EXERCISE BRIEF:
Give all of the listing again word for word, with images excluded.

RECORDED DATA:
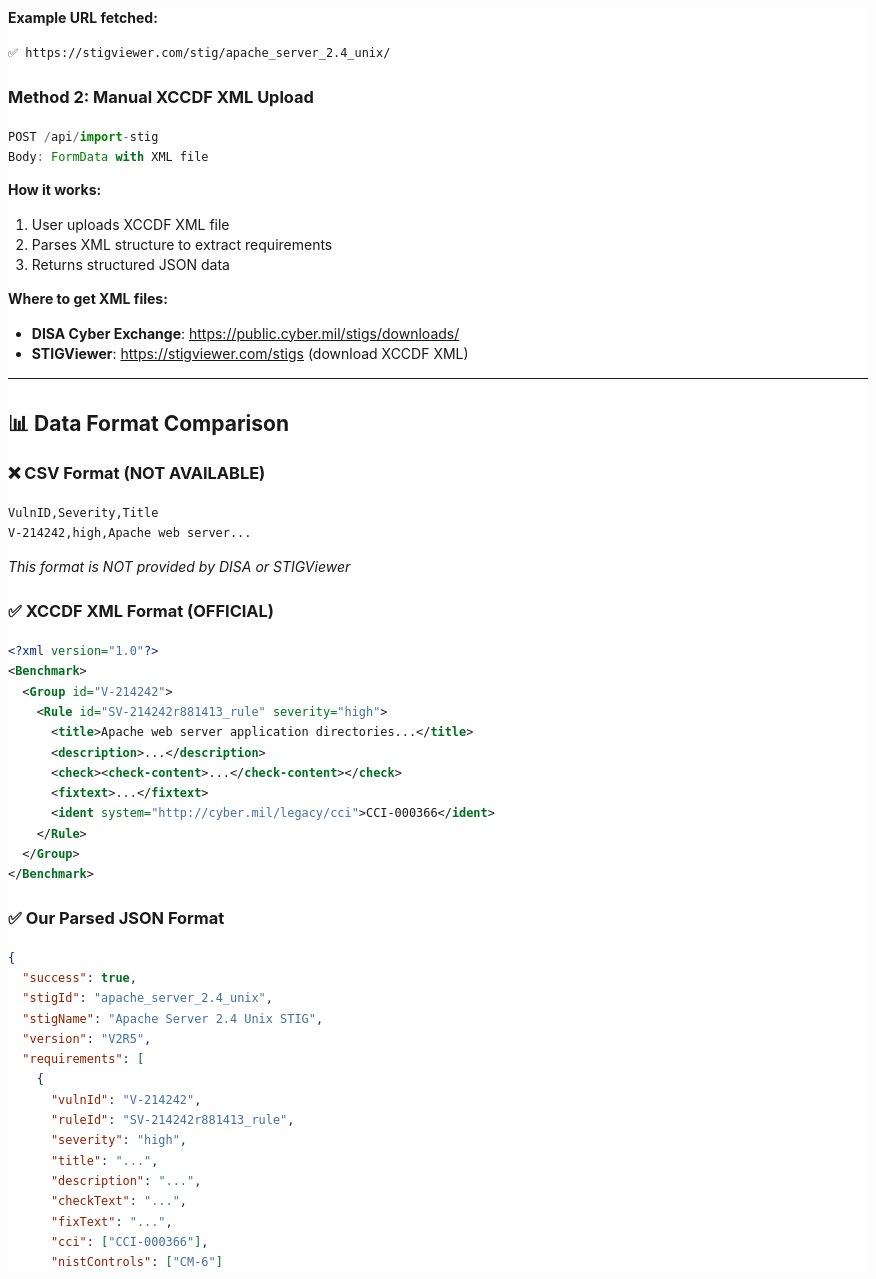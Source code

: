 **Example URL fetched:**
```
✅ https://stigviewer.com/stig/apache_server_2.4_unix/
```

### Method 2: Manual XCCDF XML Upload
```typescript
POST /api/import-stig
Body: FormData with XML file
```

**How it works:**
1. User uploads XCCDF XML file
2. Parses XML structure to extract requirements
3. Returns structured JSON data

**Where to get XML files:**
- **DISA Cyber Exchange**: https://public.cyber.mil/stigs/downloads/
- **STIGViewer**: https://stigviewer.com/stigs (download XCCDF XML)

---

## 📊 Data Format Comparison

### ❌ CSV Format (NOT AVAILABLE)
```csv
VulnID,Severity,Title
V-214242,high,Apache web server...
```
*This format is NOT provided by DISA or STIGViewer*

### ✅ XCCDF XML Format (OFFICIAL)
```xml
<?xml version="1.0"?>
<Benchmark>
  <Group id="V-214242">
    <Rule id="SV-214242r881413_rule" severity="high">
      <title>Apache web server application directories...</title>
      <description>...</description>
      <check><check-content>...</check-content></check>
      <fixtext>...</fixtext>
      <ident system="http://cyber.mil/legacy/cci">CCI-000366</ident>
    </Rule>
  </Group>
</Benchmark>
```

### ✅ Our Parsed JSON Format
```json
{
  "success": true,
  "stigId": "apache_server_2.4_unix",
  "stigName": "Apache Server 2.4 Unix STIG",
  "version": "V2R5",
  "requirements": [
    {
      "vulnId": "V-214242",
      "ruleId": "SV-214242r881413_rule",
      "severity": "high",
      "title": "...",
      "description": "...",
      "checkText": "...",
      "fixText": "...",
      "cci": ["CCI-000366"],
      "nistControls": ["CM-6"]
```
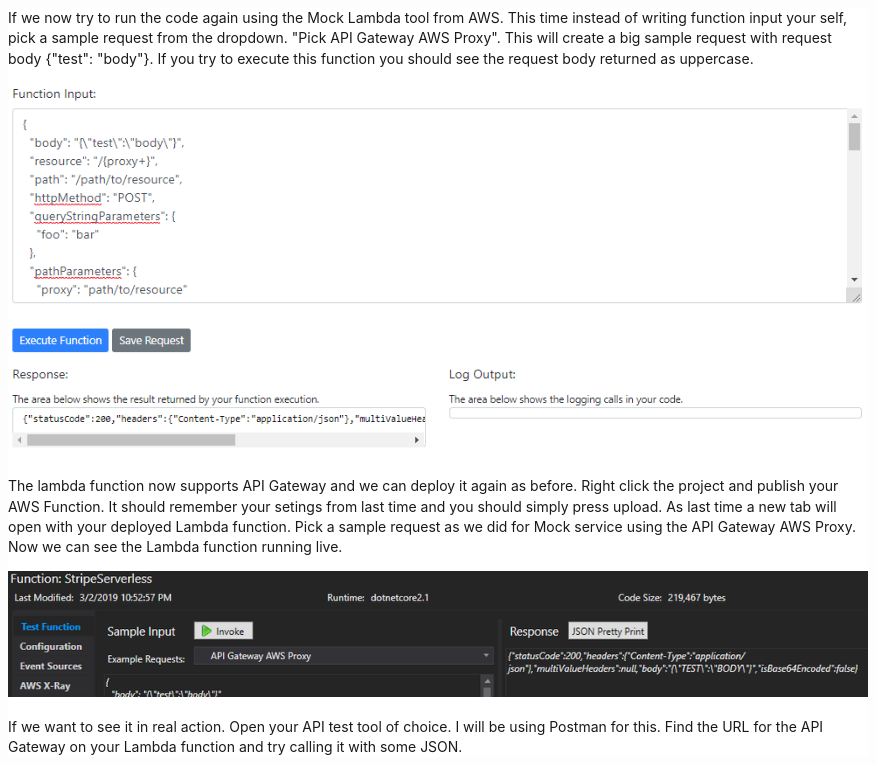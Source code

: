 If we now try to run the code again using the Mock Lambda tool from AWS. This time instead of writing function input your self, pick a sample request from the dropdown. "Pick API Gateway AWS Proxy". This will create a big sample request with request body {"test": "body"}. If you try to execute this function you should see the request body returned as uppercase.

![Debug Api](/assets/payment/DebugAPI.png "Debug Api")

The lambda function now supports API Gateway and we can deploy it again as before. Right click the project and publish your AWS Function. It should remember your setings from last time and you should simply press upload. As last time a new tab will open with your deployed Lambda function. Pick a sample request as we did for Mock service using the API Gateway AWS Proxy. Now we can see the Lambda function running live.

![Live test](/assets/payment/LiveTest2.png "Live test")

If we want to see it in real action. Open your API test tool of choice. I will be using Postman for this. Find the URL for the API Gateway on your Lambda function and try calling it with some JSON.
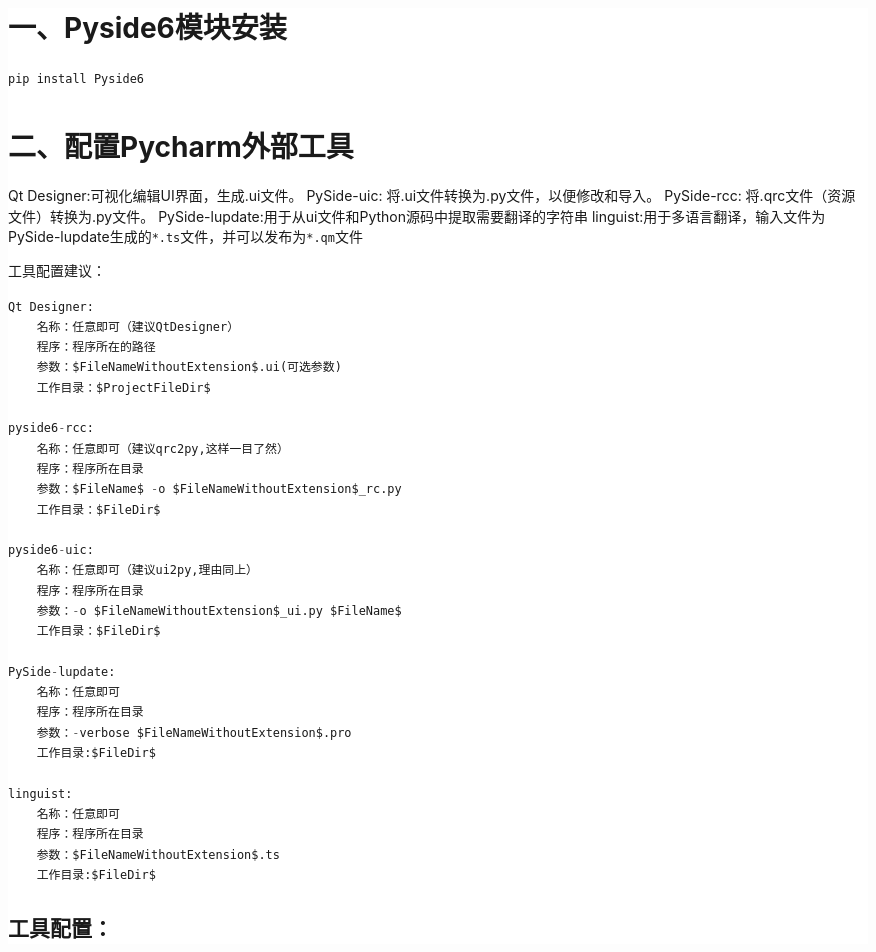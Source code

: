 #  一、Pyside6模块安装

```cmd
pip install Pyside6
```

# 二、配置Pycharm外部工具

Qt Designer:可视化编辑UI界面，生成.ui文件。
PySide-uic: 将.ui文件转换为.py文件，以便修改和导入。
PySide-rcc: 将.qrc文件（资源文件）转换为.py文件。
PySide-lupdate:用于从ui文件和Python源码中提取需要翻译的字符串
linguist:用于多语言翻译，输入文件为PySide-lupdate生成的`*.ts`文件，并可以发布为`*.qm`文件

工具配置建议：

```python
Qt Designer:
    名称：任意即可（建议QtDesigner）
    程序：程序所在的路径
    参数：$FileNameWithoutExtension$.ui(可选参数)
    工作目录：$ProjectFileDir$

pyside6-rcc:
    名称：任意即可（建议qrc2py,这样一目了然）
    程序：程序所在目录
    参数：$FileName$ -o $FileNameWithoutExtension$_rc.py
    工作目录：$FileDir$

pyside6-uic:
    名称：任意即可（建议ui2py,理由同上）
    程序：程序所在目录
    参数：-o $FileNameWithoutExtension$_ui.py $FileName$
    工作目录：$FileDir$
    
PySide-lupdate: 
    名称：任意即可
    程序：程序所在目录
    参数：-verbose $FileNameWithoutExtension$.pro
    工作目录:$FileDir$

linguist:   
    名称：任意即可
    程序：程序所在目录
    参数：$FileNameWithoutExtension$.ts
    工作目录:$FileDir$
```

## 工具配置：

SOLUTION BELOW:
Source code

: **Example URL fetched:**
```
✅ https://stigviewer.com/stig/apache_server_2.4_unix/
```

### Method 2: Manual XCCDF XML Upload
```typescript
POST /api/import-stig
Body: FormData with XML file
```

**How it works:**
1. User uploads XCCDF XML file
2. Parses XML structure to extract requirements
3. Returns structured JSON data

**Where to get XML files:**
- **DISA Cyber Exchange**: https://public.cyber.mil/stigs/downloads/
- **STIGViewer**: https://stigviewer.com/stigs (download XCCDF XML)

---

## 📊 Data Format Comparison

### ❌ CSV Format (NOT AVAILABLE)
```csv
VulnID,Severity,Title
V-214242,high,Apache web server...
```
*This format is NOT provided by DISA or STIGViewer*

### ✅ XCCDF XML Format (OFFICIAL)
```xml
<?xml version="1.0"?>
<Benchmark>
  <Group id="V-214242">
    <Rule id="SV-214242r881413_rule" severity="high">
      <title>Apache web server application directories...</title>
      <description>...</description>
      <check><check-content>...</check-content></check>
      <fixtext>...</fixtext>
      <ident system="http://cyber.mil/legacy/cci">CCI-000366</ident>
    </Rule>
  </Group>
</Benchmark>
```

### ✅ Our Parsed JSON Format
```json
{
  "success": true,
  "stigId": "apache_server_2.4_unix",
  "stigName": "Apache Server 2.4 Unix STIG",
  "version": "V2R5",
  "requirements": [
    {
      "vulnId": "V-214242",
      "ruleId": "SV-214242r881413_rule",
      "severity": "high",
      "title": "...",
      "description": "...",
      "checkText": "...",
      "fixText": "...",
      "cci": ["CCI-000366"],
      "nistControls": ["CM-6"]
```
Source code

: If we now try to run the code again using the Mock Lambda tool from AWS. This time instead of writing function input your self, pick a sample request from the dropdown. "Pick API Gateway AWS Proxy". This will create a big sample request with request body {"test": "body"}. If you try to execute this function you should see the request body returned as uppercase.

![Debug Api](/assets/payment/DebugAPI.png "Debug Api")

The lambda function now supports API Gateway and we can deploy it again as before. Right click the project and publish your AWS Function. It should remember your setings from last time and you should simply press upload. As last time a new tab will open with your deployed Lambda function. Pick a sample request as we did for Mock service using the API Gateway AWS Proxy. Now we can see the Lambda function running live.

![Live test](/assets/payment/LiveTest2.png "Live test")

If we want to see it in real action. Open your API test tool of choice. I will be using Postman for this. Find the URL for the API Gateway on your Lambda function and try calling it with some JSON.
Source code

: #  一、Pyside6模块安装

```cmd
pip install Pyside6
```

# 二、配置Pycharm外部工具

Qt Designer:可视化编辑UI界面，生成.ui文件。
PySide-uic: 将.ui文件转换为.py文件，以便修改和导入。
PySide-rcc: 将.qrc文件（资源文件）转换为.py文件。
PySide-lupdate:用于从ui文件和Python源码中提取需要翻译的字符串
linguist:用于多语言翻译，输入文件为PySide-lupdate生成的`*.ts`文件，并可以发布为`*.qm`文件

工具配置建议：

```python
Qt Designer:
    名称：任意即可（建议QtDesigner）
    程序：程序所在的路径
    参数：$FileNameWithoutExtension$.ui(可选参数)
    工作目录：$ProjectFileDir$

pyside6-rcc:
    名称：任意即可（建议qrc2py,这样一目了然）
    程序：程序所在目录
    参数：$FileName$ -o $FileNameWithoutExtension$_rc.py
    工作目录：$FileDir$

pyside6-uic:
    名称：任意即可（建议ui2py,理由同上）
    程序：程序所在目录
    参数：-o $FileNameWithoutExtension$_ui.py $FileName$
    工作目录：$FileDir$
    
PySide-lupdate: 
    名称：任意即可
    程序：程序所在目录
    参数：-verbose $FileNameWithoutExtension$.pro
    工作目录:$FileDir$

linguist:   
    名称：任意即可
    程序：程序所在目录
    参数：$FileNameWithoutExtension$.ts
    工作目录:$FileDir$
```

## 工具配置：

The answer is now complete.